Reaching your customers and talking to them to make a sale is now easier with a platform like ChatFunnels. This platform uses both live chat and chatbots to enable your brand to engage in conversations. It also has a built-in analytics tool to help you make optimization decisions.

 

Conversational Marketing Myths

While conversational marketing is already being used by many companies, and they’ve succeeded in reeling in more revenues by doing so, there are some people who remain skeptical about this strategy. They have this mistaken belief that not only will it fail at generating more traffic, but it will just be an added expense that wouldn’t achieve the goal of getting people to come to their website.

This isn’t the only myth that surrounds this particular marketing tactic. There are few more myths that make people think twice about engaging in such a strategy. Here are some of the more common ones:

1. It takes too much time to set up.

This statement may have held water in the past. But today, this is an excuse that won’t cut it anymore. With all the apps and platforms that can be used to help create chatbots, conversational scripts, and entire strategies, adopting conversational marketing is no longer a task that takes weeks. Instead, you can have a strategy up and running in a matter of hours.

2. Lead generation is still your best option for getting revenues.

There’s nothing wrong with using lead generation tactics. However, we can’t deny that it isn’t the fastest or the best option for bringing in revenue.

As you have seen earlier, the lead generation tactic takes customers on a long path before they can get the answers to their queries and arrive at a buying decision. Meanwhile, conversational marketing can give responses in an instant and possibly convert visitors into paying customers faster.

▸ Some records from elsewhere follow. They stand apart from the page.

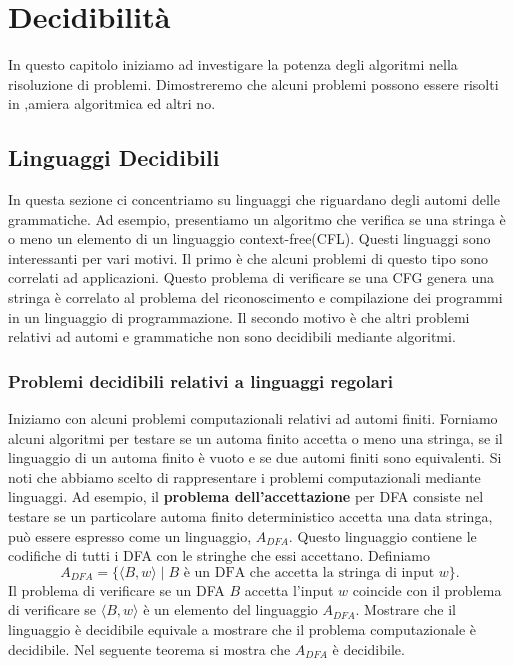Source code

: \documentclass{article}
\begin{document}
\section{Decidibilità}
In questo capitolo iniziamo ad investigare la potenza degli algoritmi nella risoluzione di problemi.
Dimostreremo che alcuni problemi possono essere risolti in ,amiera algoritmica ed altri no.

\subsection{Linguaggi Decidibili}

In questa sezione ci concentriamo su linguaggi che riguardano degli automi delle grammatiche.
Ad esempio, presentiamo un algoritmo che verifica se una stringa è o meno un elemento di un linguaggio context-free(CFL).
Questi linguaggi sono interessanti per vari motivi.
Il primo è che alcuni problemi di questo tipo sono correlati ad applicazioni.
Questo problema di verificare se una CFG genera una stringa è correlato al problema del riconoscimento e compilazione dei programmi in un linguaggio di programmazione.
Il secondo motivo è che altri problemi relativi ad automi e grammatiche non sono decidibili mediante algoritmi.

\subsubsection{Problemi decidibili relativi a linguaggi regolari}
Iniziamo con alcuni problemi computazionali relativi ad automi finiti.
Forniamo alcuni algoritmi per testare se un automa finito accetta o meno una stringa, se il linguaggio di un automa finito è vuoto e se due automi finiti sono equivalenti.
Si noti che abbiamo scelto di rappresentare i problemi computazionali mediante linguaggi.
Ad esempio, il \textbf{problema dell'accettazione} per DFA consiste nel testare se un particolare automa finito deterministico accetta una data stringa, può essere espresso come un linguaggio, $A_{DFA}$.
Questo linguaggio contiene le codifiche di tutti i DFA con le stringhe che essi accettano.
Definiamo 
$$
A_{DFA} = \{\langle B,w \rangle \mid B \text{ è un DFA che accetta la stringa di input } w \}.
$$
Il problema di verificare se un DFA $B$ accetta l'input $w$ coincide con il problema di verificare se $\langle B,w \rangle$ è un elemento del linguaggio $A_{DFA}$.
Mostrare che il linguaggio è decidibile equivale a mostrare che il problema computazionale è decidibile.
Nel seguente teorema si mostra che $A_{DFA}$ è decidibile.
\end{document}
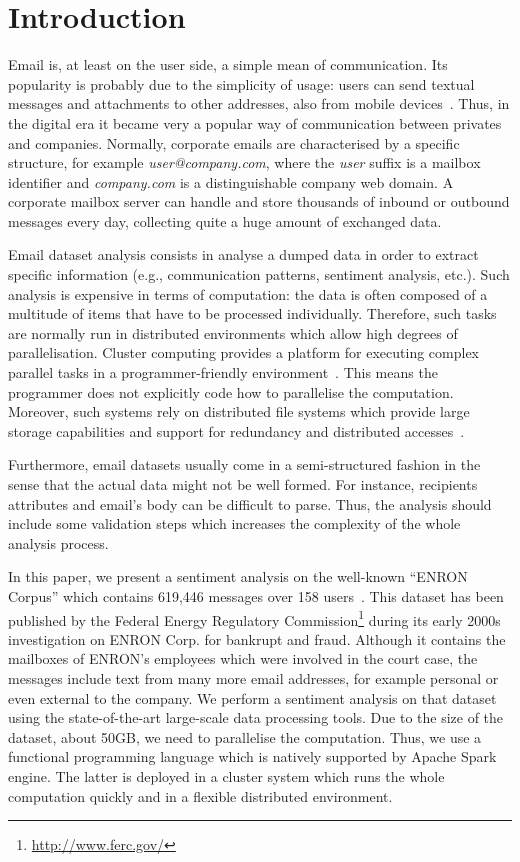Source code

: \documentclass{vldb}
\begin{document}
\section{Introduction}
Email is, at least on the user side, a simple mean of communication.
Its popularity is probably due to the simplicity of usage: users can send textual messages and attachments to other addresses, also from mobile devices~\cite{chen2002enterprise}.   
Thus, in the digital era it became very a popular way of communication between privates and companies.
Normally, corporate emails are characterised by a specific structure, for example \textit{user@company.com}, where the \textit{user} suffix is a mailbox identifier and \textit{company.com} is a distinguishable company web domain.
A corporate mailbox server can handle and store thousands of inbound or outbound messages every day, collecting quite a huge amount of exchanged data.

Email dataset analysis consists in analyse a dumped data in order to extract specific information (e.g., communication patterns, sentiment analysis, etc.).
Such analysis is expensive in terms of computation: the data is often composed of a multitude of items that have to be processed individually.
Therefore, such tasks are normally run in distributed environments which allow high degrees of parallelisation.
Cluster computing provides a platform for executing complex parallel tasks in a programmer-friendly environment~\cite{buyya1999high, zaharia2010spark, shvachko2010hadoop}.
This means the programmer does not explicitly code how to parallelise the computation.
Moreover, such systems rely on distributed file systems which provide large storage capabilities and support for redundancy and distributed accesses~\cite{weil2006ceph}.

Furthermore, email datasets usually come in a semi-structured fashion in the sense that the actual data might not be well formed. 
For instance, recipients attributes and email's body can be difficult to parse.
Thus, the analysis should include some validation steps which increases the complexity of the whole analysis process.

In this paper, we present a sentiment analysis on the well-known ``ENRON Corpus'' which contains 619,446 messages over 158 users~\cite{shetty2004enron}.
This dataset has been published by the Federal Energy Regulatory Commission\footnote{\url{http://www.ferc.gov/}} during its early 2000s investigation on ENRON Corp. for bankrupt and fraud.
Although it contains the mailboxes of ENRON's employees which were involved in the court case, the messages include text from many more email addresses, for example personal or even external to the company.
We perform a sentiment analysis on that dataset using the state-of-the-art large-scale data processing tools.
Due to the size of the dataset, about 50GB, we need to parallelise the computation.
Thus, we use a functional programming language which is natively supported by Apache Spark engine.
The latter is deployed in a cluster system which runs the whole computation quickly and in a flexible distributed environment.
\end{document}
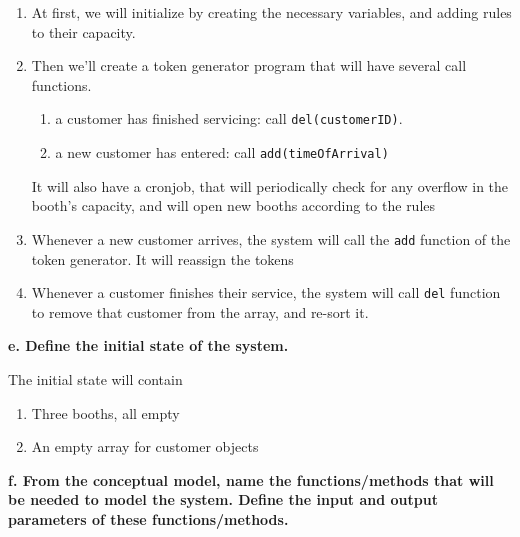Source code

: \documentclass[article, 11pt, a4paper]{memoir}
\begin{document}
\begin{solution}
    [d] 
    \begin{enumerate}
        \item At first, we will initialize by creating the necessary variables, and adding
            rules to their capacity.
        \item Then we'll create a token generator program that will have several call
            functions.
            \begin{enumerate}
                \item a customer has finished servicing: call \texttt{del(customerID)}.
                \item a new customer has entered: call \texttt{add(timeOfArrival)}
            \end{enumerate}
            It will also have a cronjob, that will periodically check for any overflow in
            the booth's capacity, and will open new booths according to the rules
        \item Whenever a new customer arrives, the system will call the \texttt{add}
            function of the token generator. It will reassign the tokens
        \item Whenever a customer finishes their service, the system will call
            \texttt{del} function to remove that customer from the array, and re-sort it.
    \end{enumerate}
\end{solution}

\textbf{e. Define the initial state of the system.}
\vspace{1em}

\begin{solution}
    [e]
    The initial state will contain
    \begin{enumerate}
        \item Three booths, all empty
        \item An empty array for customer objects
    \end{enumerate}
\end{solution}

\textbf{f. From the conceptual model, name the functions/methods that will be needed to
model the system. Define the input and output parameters of these functions/methods.}
\vspace{1em}
\end{document}
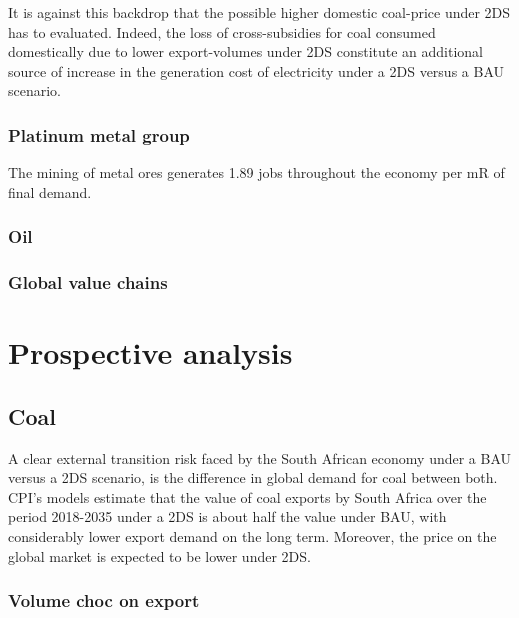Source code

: \documentclass[12pt,english]{article}
\begin{document}

It is against this backdrop that the possible higher domestic coal-price under 2DS has to evaluated. Indeed, the loss of cross-subsidies for coal consumed domestically due to lower export-volumes under 2DS constitute an additional source of increase in the generation cost of electricity under a 2DS versus a BAU scenario.



\subsubsection{Platinum metal group}

The mining of metal ores generates 1.89 jobs throughout the economy per mR of final demand. 

\subsubsection{Oil}

\subsubsection{Global value chains}

\section{Prospective analysis}

\subsection{Coal}

A clear external transition risk faced by the South African economy under a BAU versus a 2DS scenario, is the difference in global demand for coal between both. CPI's models estimate that the value of coal exports by South Africa over the period 2018-2035 under a 2DS is about half the value under BAU, with considerably lower export demand on the long term. Moreover, the price on the global market is expected to be lower under 2DS. 

\subsubsection{Volume choc on export}
\end{document}
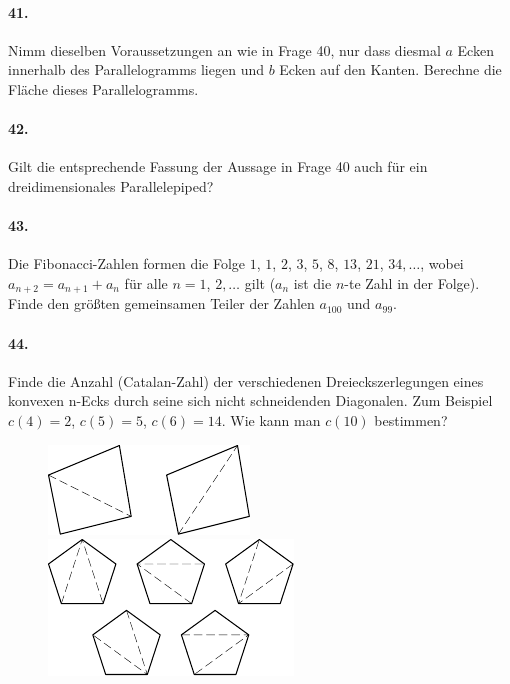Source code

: \documentclass[10pt,a5paper,twoside]{article}
\newenvironment{problem}[1]{\paragraph*{#1}}{}
\begin{document}
\begin{problem}{41.}
	Nimm dieselben Voraussetzungen an wie in Frage 40, nur dass diesmal $a$ Ecken innerhalb des Parallelogramms liegen und $b$ Ecken auf den Kanten. Berechne die Fläche dieses Parallelogramms.
\end{problem}

\begin{problem}{42.}
	Gilt die entsprechende Fassung der Aussage in Frage 40 auch für ein dreidimensionales Parallelepiped?
\end{problem}

\begin{problem}{43.}
	Die Fibonacci-Zahlen formen die Folge $1$, $1$, $2$, $3$, $5$, $8$, $13$, $21$,
	$34,\dotsc$, wobei $a_{n+2}=a_{n+1}+a_n$ für alle
	$n=1$, $2,\dotsc$ gilt ($a_n$ ist die $n$-te Zahl in der Folge). Finde den größten gemeinsamen Teiler der Zahlen $a_{100}$ und $a_{99}$.
\end{problem}

\begin{problem}{44.}
	Finde die Anzahl (Catalan-Zahl) der verschiedenen Dreieckszerlegungen eines konvexen n-Ecks durch seine sich nicht schneidenden Diagonalen.
	Zum Beispiel $c(4)=2$, $c(5)=5$, $c(6)=14$. Wie kann man $c(10)$ bestimmen?
	\begin{figure}[H]
	\centering
	\includegraphics[scale=1]{taskbook-281}
	\qquad
	\includegraphics[scale=1]{taskbook-282}
	\end{figure}
\end{problem}
\end{document}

3. Chatbots won’t improve customer service efficiency.

This is another myth that keeps people from using a conversational marketing chatbot. While a lot of people would prefer to talk with real agents when they need help, for concerns that are pretty common and simple, a chatbot will actually do. Common queries and simple tasks can be handled by chatbots, which can improve customer service efficiency as well as reduce overhead costs.

4. My small company can’t afford these conversational marketing technologies.

This myth can be easily debunked by the low cost of some of the conversational chatbot apps and engagement platforms that a lot of companies use these days. For example, Chatfuel, which is one of the apps that can be used with Facebook and Facebook Messenger, can actually be used for free. Their pro plan costs a mere $15 a month. ActiveCampaign, on the other hand, has a plan for as low as $9 per year.

Conversational Marketing is Here to Stay

Conversational marketing is a great way to interact with your target market and increase engagement. It is a way to gather information on your audience and to get firsthand information on what they need. It’s also a way to help your brand increase revenues and to create lasting relationships with customers.

It’s a strategy that isn’t disappearing anytime soon because companies everywhere have seen the merits of such a tool. If you don’t have conversational marketing as part of your overall marketing strategy yet, maybe it’s time you considered adding it in.